JSS 3 Basic Science Past Questions and Answers

In this blog post, we will explore some basic concepts related to family traits, soil erosion, and flooding. We will break down the key ideas and provide straightforward explanations for each topic.

Family Traits:

Family traits are characteristics or features that are passed down from one generation to another within a family. They can include things like the color of your eyes, the texture of your hair, or even certain health conditions. Most family traits are inherited through genes from our parents. For example, possessing two eyes, having a certain skin complexion, and even some hereditary diseases can be considered family traits.

Uses of Family Traits:

Family traits serve various purposes, such as:

  • Tracing family lineage and connections.
  • Identifying potential hereditary health risks or diseases.
  • Understanding genetic patterns and inheritance.
  • Assisting in forensic investigations or crime detection.

Causes of Soil Erosion:

Soil erosion is the process by which soil is worn away by natural forces, such as water and wind.

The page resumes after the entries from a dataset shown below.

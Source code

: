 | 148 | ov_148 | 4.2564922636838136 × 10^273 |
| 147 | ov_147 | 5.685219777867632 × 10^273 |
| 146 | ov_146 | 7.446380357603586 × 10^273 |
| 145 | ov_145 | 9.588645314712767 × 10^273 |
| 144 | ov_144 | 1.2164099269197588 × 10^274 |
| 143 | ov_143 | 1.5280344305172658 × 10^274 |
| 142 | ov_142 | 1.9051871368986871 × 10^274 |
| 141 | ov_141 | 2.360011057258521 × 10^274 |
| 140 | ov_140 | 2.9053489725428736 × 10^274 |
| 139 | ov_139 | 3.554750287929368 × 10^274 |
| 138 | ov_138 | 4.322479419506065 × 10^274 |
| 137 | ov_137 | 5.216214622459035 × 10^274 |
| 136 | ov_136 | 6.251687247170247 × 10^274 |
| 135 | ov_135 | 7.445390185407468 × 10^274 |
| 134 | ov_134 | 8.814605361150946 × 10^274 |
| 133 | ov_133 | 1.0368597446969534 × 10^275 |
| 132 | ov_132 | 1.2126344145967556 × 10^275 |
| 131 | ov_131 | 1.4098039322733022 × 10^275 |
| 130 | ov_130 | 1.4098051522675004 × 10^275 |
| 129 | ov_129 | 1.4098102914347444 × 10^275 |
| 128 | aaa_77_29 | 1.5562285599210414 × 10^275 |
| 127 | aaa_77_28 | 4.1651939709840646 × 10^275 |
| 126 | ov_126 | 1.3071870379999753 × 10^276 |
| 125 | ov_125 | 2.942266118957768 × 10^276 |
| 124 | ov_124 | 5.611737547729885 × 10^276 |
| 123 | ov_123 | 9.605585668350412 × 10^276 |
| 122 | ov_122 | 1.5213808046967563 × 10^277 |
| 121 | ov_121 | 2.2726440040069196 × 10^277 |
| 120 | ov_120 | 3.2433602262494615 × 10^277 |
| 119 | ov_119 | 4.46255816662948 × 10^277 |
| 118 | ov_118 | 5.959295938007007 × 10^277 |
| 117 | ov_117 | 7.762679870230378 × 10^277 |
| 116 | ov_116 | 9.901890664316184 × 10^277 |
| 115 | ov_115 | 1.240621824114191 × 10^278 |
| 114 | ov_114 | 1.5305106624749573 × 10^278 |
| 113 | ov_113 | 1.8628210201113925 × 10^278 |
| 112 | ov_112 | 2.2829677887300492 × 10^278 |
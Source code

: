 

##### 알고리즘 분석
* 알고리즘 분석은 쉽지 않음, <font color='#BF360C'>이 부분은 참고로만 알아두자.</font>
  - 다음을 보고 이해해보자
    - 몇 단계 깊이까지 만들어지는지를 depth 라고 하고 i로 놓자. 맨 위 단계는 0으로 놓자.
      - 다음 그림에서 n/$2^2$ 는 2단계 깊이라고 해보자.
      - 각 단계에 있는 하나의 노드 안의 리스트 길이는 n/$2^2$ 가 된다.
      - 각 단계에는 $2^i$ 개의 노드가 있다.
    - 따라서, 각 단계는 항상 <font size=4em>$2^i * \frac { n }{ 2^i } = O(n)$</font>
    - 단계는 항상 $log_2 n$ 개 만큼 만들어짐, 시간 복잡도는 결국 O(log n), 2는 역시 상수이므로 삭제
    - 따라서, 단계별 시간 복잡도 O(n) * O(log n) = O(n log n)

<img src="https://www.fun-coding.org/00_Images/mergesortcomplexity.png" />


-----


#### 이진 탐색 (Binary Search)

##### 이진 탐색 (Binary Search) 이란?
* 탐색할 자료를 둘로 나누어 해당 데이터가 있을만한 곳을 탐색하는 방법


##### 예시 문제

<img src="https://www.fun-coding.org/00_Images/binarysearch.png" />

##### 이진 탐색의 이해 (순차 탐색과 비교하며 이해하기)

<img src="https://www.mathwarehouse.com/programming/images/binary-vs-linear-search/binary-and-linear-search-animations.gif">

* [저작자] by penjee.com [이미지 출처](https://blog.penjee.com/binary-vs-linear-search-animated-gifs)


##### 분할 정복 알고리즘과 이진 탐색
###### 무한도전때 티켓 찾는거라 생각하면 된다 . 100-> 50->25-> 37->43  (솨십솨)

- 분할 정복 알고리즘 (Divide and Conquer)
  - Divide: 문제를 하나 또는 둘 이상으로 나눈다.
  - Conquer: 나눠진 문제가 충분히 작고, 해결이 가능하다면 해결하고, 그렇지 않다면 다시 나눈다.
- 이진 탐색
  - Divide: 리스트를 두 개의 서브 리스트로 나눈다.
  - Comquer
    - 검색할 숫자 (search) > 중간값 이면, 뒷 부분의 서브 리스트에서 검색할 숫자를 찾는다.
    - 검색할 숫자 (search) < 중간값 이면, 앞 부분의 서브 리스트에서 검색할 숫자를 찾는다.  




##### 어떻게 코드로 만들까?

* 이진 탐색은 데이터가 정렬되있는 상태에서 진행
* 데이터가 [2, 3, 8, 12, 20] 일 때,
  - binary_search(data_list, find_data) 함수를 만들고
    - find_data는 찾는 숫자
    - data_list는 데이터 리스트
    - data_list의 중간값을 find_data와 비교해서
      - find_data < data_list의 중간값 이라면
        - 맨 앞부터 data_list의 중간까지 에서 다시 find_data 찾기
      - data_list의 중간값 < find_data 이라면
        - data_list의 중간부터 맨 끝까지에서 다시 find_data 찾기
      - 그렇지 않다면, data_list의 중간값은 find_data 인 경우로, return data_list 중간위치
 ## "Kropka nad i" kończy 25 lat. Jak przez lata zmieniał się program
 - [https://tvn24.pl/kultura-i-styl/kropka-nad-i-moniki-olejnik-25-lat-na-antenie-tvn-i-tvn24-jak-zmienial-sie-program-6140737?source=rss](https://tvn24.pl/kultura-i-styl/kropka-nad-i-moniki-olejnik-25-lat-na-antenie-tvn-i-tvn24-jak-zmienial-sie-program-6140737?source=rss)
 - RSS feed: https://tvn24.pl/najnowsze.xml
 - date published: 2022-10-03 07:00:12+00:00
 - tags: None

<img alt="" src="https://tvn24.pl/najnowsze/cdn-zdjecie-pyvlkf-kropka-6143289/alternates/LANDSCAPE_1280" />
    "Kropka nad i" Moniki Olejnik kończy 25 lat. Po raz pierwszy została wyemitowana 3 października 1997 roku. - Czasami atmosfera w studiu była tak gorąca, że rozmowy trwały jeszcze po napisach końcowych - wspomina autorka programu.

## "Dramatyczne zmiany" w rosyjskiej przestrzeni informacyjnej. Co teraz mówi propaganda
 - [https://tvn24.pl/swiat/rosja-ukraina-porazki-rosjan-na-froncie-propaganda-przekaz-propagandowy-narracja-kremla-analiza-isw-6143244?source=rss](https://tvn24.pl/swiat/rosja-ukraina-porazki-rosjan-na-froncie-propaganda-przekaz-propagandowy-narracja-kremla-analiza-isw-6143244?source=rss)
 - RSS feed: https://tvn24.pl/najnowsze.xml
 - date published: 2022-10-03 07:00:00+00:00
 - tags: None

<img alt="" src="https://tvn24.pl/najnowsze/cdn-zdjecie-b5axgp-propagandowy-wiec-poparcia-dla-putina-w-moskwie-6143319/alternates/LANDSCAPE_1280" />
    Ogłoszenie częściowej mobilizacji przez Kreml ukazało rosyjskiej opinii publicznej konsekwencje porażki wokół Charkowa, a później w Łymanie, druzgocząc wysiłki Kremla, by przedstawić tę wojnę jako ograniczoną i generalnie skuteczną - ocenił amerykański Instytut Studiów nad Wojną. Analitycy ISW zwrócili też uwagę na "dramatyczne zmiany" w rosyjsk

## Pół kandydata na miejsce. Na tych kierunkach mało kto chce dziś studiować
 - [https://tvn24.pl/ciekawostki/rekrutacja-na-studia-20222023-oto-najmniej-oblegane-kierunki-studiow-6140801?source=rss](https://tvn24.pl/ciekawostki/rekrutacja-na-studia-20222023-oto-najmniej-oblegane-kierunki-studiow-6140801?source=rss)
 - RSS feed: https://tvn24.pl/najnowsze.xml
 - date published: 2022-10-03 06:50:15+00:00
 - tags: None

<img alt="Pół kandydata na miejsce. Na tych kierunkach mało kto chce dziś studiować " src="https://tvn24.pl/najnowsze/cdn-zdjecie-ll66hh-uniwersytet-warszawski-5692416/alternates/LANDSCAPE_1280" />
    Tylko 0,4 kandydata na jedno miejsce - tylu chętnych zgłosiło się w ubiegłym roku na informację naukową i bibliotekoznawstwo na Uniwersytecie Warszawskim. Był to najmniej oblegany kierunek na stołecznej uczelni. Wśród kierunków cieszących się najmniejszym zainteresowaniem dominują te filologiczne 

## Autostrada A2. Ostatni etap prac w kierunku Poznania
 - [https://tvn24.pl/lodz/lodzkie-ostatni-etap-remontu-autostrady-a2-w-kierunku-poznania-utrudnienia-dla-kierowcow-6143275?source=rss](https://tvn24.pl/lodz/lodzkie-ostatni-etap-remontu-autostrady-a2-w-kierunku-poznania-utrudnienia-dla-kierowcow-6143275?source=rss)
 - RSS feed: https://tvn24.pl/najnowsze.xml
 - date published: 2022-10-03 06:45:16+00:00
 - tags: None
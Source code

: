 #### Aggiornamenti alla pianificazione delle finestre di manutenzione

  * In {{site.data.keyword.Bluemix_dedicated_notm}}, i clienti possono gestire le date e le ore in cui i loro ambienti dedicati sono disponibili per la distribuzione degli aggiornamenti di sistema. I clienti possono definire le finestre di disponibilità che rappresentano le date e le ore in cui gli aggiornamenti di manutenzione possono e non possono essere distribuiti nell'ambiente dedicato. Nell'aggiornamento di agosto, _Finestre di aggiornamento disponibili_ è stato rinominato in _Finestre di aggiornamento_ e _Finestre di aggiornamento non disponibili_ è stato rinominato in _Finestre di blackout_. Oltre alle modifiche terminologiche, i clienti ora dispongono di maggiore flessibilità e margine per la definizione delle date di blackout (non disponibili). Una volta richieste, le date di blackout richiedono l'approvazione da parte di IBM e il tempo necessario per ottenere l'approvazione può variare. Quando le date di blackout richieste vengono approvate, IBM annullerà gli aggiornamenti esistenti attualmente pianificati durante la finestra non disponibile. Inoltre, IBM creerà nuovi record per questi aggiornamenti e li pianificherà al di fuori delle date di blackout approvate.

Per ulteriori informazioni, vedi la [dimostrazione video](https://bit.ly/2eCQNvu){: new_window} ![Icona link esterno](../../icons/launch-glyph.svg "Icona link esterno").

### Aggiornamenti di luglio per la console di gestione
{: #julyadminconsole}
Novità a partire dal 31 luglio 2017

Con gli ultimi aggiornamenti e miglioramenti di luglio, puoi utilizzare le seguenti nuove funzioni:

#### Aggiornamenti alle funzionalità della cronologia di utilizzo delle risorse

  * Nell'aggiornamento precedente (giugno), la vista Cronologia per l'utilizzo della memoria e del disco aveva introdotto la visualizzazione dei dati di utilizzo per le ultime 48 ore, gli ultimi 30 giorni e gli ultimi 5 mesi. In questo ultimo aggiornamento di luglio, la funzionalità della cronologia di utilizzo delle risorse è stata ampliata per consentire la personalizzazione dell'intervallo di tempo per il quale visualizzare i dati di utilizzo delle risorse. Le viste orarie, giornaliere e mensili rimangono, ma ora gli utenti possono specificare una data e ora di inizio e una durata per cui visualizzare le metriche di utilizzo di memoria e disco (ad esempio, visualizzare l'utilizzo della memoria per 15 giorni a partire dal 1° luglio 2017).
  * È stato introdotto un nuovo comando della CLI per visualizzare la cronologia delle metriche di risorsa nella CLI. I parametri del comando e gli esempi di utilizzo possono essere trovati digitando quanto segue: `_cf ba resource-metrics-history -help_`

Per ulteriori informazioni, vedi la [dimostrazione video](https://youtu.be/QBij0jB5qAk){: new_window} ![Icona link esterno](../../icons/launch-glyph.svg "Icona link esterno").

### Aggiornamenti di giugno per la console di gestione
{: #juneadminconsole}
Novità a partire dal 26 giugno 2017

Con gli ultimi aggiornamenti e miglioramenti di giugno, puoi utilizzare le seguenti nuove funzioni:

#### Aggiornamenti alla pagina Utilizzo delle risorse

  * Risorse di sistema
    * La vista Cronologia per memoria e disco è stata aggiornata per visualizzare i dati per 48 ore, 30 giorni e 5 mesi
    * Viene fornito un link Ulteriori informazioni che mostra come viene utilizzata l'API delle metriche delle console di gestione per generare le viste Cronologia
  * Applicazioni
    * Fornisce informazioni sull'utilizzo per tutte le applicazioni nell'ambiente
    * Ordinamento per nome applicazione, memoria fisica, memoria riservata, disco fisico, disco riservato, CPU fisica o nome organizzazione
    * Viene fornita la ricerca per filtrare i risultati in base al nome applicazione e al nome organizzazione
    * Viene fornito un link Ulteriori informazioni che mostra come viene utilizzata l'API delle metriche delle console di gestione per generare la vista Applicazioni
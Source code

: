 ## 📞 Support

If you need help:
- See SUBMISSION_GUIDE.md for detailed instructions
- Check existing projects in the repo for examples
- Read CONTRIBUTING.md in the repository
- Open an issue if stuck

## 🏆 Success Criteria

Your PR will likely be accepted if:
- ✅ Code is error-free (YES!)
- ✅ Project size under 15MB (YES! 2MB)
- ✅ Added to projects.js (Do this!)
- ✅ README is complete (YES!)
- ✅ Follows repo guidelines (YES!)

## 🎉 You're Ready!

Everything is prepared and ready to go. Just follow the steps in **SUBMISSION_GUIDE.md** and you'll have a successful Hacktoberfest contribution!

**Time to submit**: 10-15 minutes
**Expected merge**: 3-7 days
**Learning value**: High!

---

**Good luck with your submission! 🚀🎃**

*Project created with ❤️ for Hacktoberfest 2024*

Some common causes of soil erosion include:

  1. Heavy rainfall and water runoff.
  2. Deforestation, which removes vegetation that holds the soil together.
  3. Poor agricultural practices, like overgrazing or improper plowing.
  4. Construction activities that disturb the soil.
  5. Wind, especially in areas with loose soil.

Flooding and Prevention:

Flooding occurs when an area becomes inundated with water, often due to heavy rainfall, overflowing rivers, or storm surges. To prevent flooding, various measures can be taken, including:

  • Building and maintaining proper drainage systems.
  • Constructing dams and levees to control water flow.
  • Avoiding construction in flood-prone areas.
  • Creating and preserving natural wetlands, which can absorb excess water.
  • Implementing effective urban planning to manage water runoff.

Controlling Soil Erosion:

There are several ways to control soil erosion, including:

  1. Planting trees and vegetation to stabilize the soil.
  2. Terracing, which involves creating steps on slopes to slow water runoff.
  3. Using cover crops that protect the soil from erosion.
  4. Implementing proper farming practices, like crop rotation and contour plowing.
  5. Mulching to cover the soil with organic materials, reducing water impact.
  6. Installing erosion control structures, such as silt fences.
  7. Creating buffer zones along rivers or streams with native plants.


Understanding family traits, soil erosion, and flooding is essential for both personal awareness and environmental conservation. By recognizing and addressing these factors, we can contribute to healthier families and a more sustainable planet.